On the night I wrote the "nothing to report" post, we received a call for a tiny little child in a very, horribly poor orphanage in Southern China. I had seen a note on a Facebook group that this child would be returned to the list on Thursday and I debated about mentioning this information to our agency person and typed and deleted the e-mail several times before sending. She indicated that she would look for this child. Around 9:15 that night, she called. She had just refreshed her computer and this child's file appeared. The child was very malnourished and behind developmentally - but so precious. Her videos made me cry because they only further showed her dismal circumstances. I researched her orphanage and found blog posts from others who had been there. Babies are in plywood cribs 22-23 hours a day and there are 1-2 workers to every 40-45 babies. She had never been given a chance to do much other than to lie in her crib. No wonder her only listed milestone was "staring at her hands." Heartbreaking. Doctors' cautioned us about her and we were very worried. We know that all children in orphanages will be delayed and will not have had the stimulation that most children have. We also know that children in orphanages are almost always much, much tinier than the developmental charts. Still, we have to first consider the children we already have and what we can realistically do with two people working full-time jobs and with two children who are already here. By the end of our 72-hour period, we realized that we just could not get to a place of feeling that this precious baby was meant to be our girl. When we started this process, we knew that we might one day be at a point where we would decide that we could not move forward with a child based upon information in the referral file. It is one thing to "know" that it might happen and another thing to go through the process of looking at a child's face and information and then to say no. She broke our hearts.

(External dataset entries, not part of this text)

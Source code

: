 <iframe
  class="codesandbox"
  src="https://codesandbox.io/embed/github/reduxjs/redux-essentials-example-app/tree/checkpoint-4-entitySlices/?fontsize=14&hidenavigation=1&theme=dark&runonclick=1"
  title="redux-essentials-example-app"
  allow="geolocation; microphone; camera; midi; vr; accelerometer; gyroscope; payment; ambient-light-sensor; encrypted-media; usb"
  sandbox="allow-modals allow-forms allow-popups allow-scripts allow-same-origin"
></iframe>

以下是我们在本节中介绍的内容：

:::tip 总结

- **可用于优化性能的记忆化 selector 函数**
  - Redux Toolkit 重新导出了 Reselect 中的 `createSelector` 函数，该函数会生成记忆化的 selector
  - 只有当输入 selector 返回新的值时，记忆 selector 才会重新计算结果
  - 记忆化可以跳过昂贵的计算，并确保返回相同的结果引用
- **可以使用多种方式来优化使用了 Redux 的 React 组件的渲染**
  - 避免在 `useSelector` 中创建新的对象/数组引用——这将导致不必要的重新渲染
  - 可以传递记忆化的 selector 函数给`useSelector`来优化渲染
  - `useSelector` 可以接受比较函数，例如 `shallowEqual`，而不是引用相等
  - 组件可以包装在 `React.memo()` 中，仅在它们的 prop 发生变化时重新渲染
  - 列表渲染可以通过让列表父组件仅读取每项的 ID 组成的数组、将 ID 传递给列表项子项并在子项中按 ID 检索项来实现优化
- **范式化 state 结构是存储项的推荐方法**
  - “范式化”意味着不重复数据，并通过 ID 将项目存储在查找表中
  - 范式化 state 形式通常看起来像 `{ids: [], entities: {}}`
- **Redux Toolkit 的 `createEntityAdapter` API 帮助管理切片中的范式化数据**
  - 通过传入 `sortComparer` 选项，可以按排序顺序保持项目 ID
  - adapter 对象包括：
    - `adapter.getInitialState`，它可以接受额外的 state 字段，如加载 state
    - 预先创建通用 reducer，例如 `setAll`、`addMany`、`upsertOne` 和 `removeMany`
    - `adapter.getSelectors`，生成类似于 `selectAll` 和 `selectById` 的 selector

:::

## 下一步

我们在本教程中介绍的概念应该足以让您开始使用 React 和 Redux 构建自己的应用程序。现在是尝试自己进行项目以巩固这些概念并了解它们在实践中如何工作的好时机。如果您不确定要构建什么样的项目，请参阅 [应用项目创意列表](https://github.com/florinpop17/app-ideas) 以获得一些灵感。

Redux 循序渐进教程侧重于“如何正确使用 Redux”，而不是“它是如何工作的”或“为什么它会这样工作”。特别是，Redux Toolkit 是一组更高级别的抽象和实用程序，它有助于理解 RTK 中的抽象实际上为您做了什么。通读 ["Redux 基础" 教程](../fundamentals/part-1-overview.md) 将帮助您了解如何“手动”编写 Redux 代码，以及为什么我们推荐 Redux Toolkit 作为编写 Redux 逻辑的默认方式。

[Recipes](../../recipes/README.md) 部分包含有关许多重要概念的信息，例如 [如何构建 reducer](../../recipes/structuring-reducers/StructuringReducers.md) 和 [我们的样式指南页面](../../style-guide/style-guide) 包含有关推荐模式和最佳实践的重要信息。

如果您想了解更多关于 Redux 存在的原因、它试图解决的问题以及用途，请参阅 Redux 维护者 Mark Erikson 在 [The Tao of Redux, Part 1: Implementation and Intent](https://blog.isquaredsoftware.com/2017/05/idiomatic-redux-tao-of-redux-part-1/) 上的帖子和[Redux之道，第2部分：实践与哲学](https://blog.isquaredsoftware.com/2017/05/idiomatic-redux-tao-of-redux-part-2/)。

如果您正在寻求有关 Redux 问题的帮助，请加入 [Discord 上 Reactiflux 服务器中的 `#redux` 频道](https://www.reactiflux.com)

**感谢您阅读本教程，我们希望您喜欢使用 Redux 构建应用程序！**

I wish more people knew of the conditions endured by many of the worlds' orphans. I looked at our basement full of toys and wished I could ship them out to be used in places like this that have nothing but a hard concrete floor, plywood cribs, and rooms without any toys. I wish I could go hold the babies and quiet their cries. Heartbreakingly, some don't even cry because they have long since realized that nobody is coming to answer their cries.
I know this little one will find her family - especially because she is very young and is so very beautiful and she has a listed special need that a lot of families very much want to consider. I will pray for her to find the family who will immediately feel that she is meant to be their girl. I know they are out there waiting for her.